** Problem **
In how many lines of the records does the string "novaclient" appear? State only the number.

Plain-text document sources
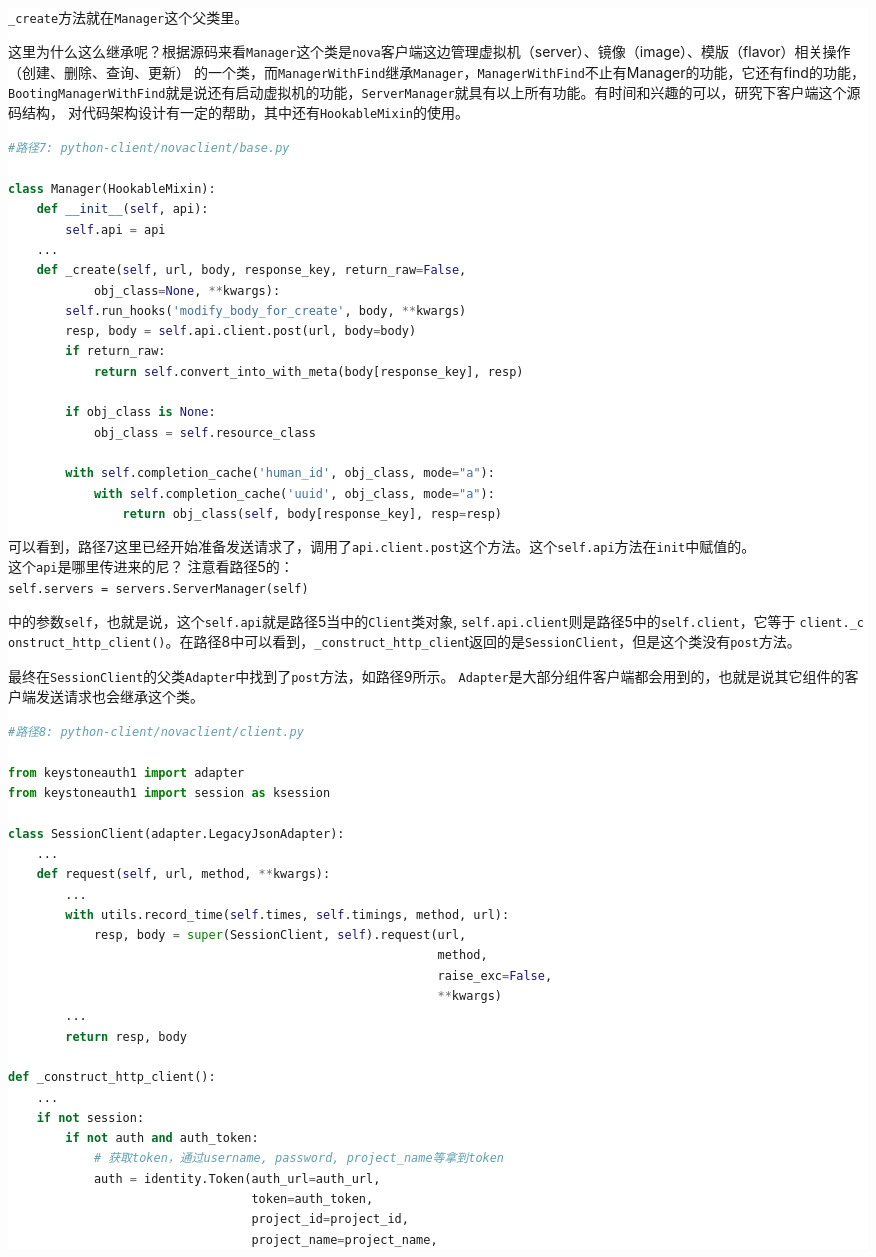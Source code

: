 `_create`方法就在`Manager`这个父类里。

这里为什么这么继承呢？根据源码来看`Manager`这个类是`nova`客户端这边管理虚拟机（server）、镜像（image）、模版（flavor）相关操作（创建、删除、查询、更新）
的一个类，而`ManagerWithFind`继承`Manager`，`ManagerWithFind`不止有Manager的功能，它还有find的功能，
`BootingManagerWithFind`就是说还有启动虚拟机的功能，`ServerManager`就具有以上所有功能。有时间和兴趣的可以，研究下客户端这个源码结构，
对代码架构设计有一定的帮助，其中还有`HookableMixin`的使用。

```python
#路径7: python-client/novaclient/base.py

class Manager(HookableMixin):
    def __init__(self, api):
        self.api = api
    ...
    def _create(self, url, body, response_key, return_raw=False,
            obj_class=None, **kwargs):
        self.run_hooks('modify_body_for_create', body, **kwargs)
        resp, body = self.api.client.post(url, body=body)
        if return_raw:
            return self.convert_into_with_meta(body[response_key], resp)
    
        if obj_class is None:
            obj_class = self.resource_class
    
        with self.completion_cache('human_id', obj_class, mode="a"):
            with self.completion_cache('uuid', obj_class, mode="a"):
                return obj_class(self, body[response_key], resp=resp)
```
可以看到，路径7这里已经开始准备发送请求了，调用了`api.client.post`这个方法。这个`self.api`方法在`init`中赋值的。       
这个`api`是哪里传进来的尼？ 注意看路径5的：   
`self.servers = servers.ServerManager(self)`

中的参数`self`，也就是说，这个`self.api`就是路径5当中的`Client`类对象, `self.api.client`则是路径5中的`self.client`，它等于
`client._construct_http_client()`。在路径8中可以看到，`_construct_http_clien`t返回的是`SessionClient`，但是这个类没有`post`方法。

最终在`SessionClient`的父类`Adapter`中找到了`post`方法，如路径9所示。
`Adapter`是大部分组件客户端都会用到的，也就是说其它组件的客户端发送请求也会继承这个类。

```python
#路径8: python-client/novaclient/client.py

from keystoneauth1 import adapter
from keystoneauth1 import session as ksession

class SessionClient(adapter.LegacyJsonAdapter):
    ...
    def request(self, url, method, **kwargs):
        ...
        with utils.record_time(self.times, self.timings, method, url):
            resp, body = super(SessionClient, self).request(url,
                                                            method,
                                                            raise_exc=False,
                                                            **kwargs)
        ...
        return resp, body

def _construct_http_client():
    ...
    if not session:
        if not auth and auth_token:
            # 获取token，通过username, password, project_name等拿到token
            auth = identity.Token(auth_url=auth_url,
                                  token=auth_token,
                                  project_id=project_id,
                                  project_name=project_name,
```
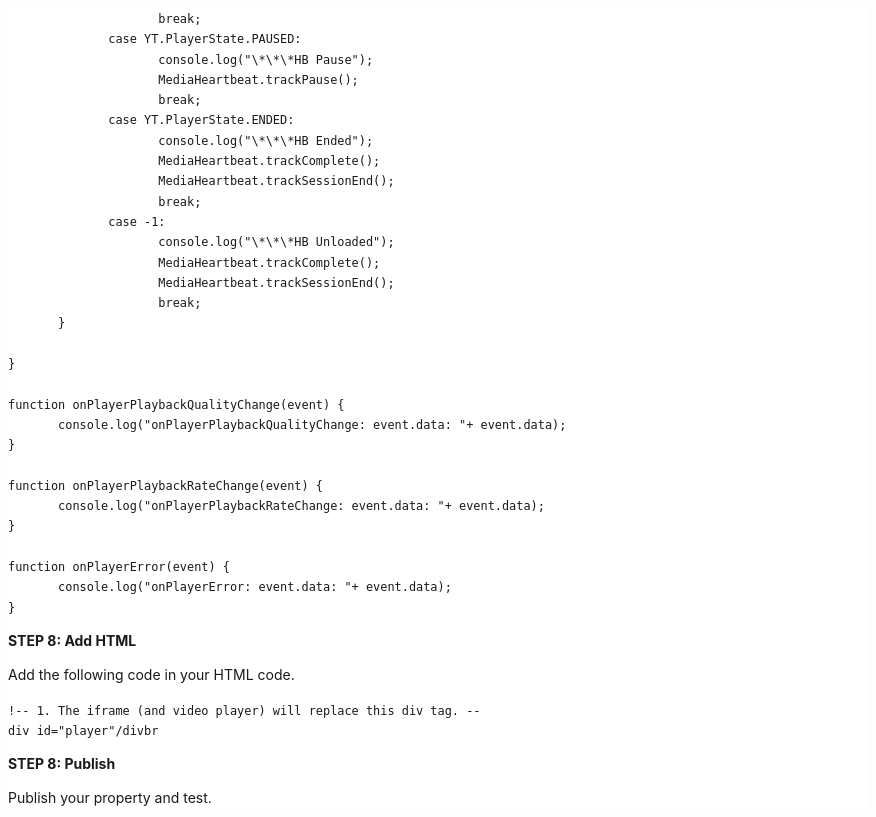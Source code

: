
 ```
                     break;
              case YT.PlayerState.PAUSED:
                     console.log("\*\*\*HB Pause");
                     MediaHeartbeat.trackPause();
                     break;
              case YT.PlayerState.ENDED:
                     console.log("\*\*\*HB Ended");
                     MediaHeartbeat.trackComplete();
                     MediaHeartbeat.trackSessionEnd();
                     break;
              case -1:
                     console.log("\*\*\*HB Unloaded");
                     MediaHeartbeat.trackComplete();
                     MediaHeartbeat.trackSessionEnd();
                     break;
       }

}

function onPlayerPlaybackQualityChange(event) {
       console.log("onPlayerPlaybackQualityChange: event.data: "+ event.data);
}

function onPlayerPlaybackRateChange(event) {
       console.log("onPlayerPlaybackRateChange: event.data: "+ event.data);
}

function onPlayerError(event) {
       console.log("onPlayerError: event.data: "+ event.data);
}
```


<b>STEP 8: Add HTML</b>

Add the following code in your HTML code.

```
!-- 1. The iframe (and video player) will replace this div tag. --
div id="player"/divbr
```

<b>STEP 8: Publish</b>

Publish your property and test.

** Answer to this exercise **
2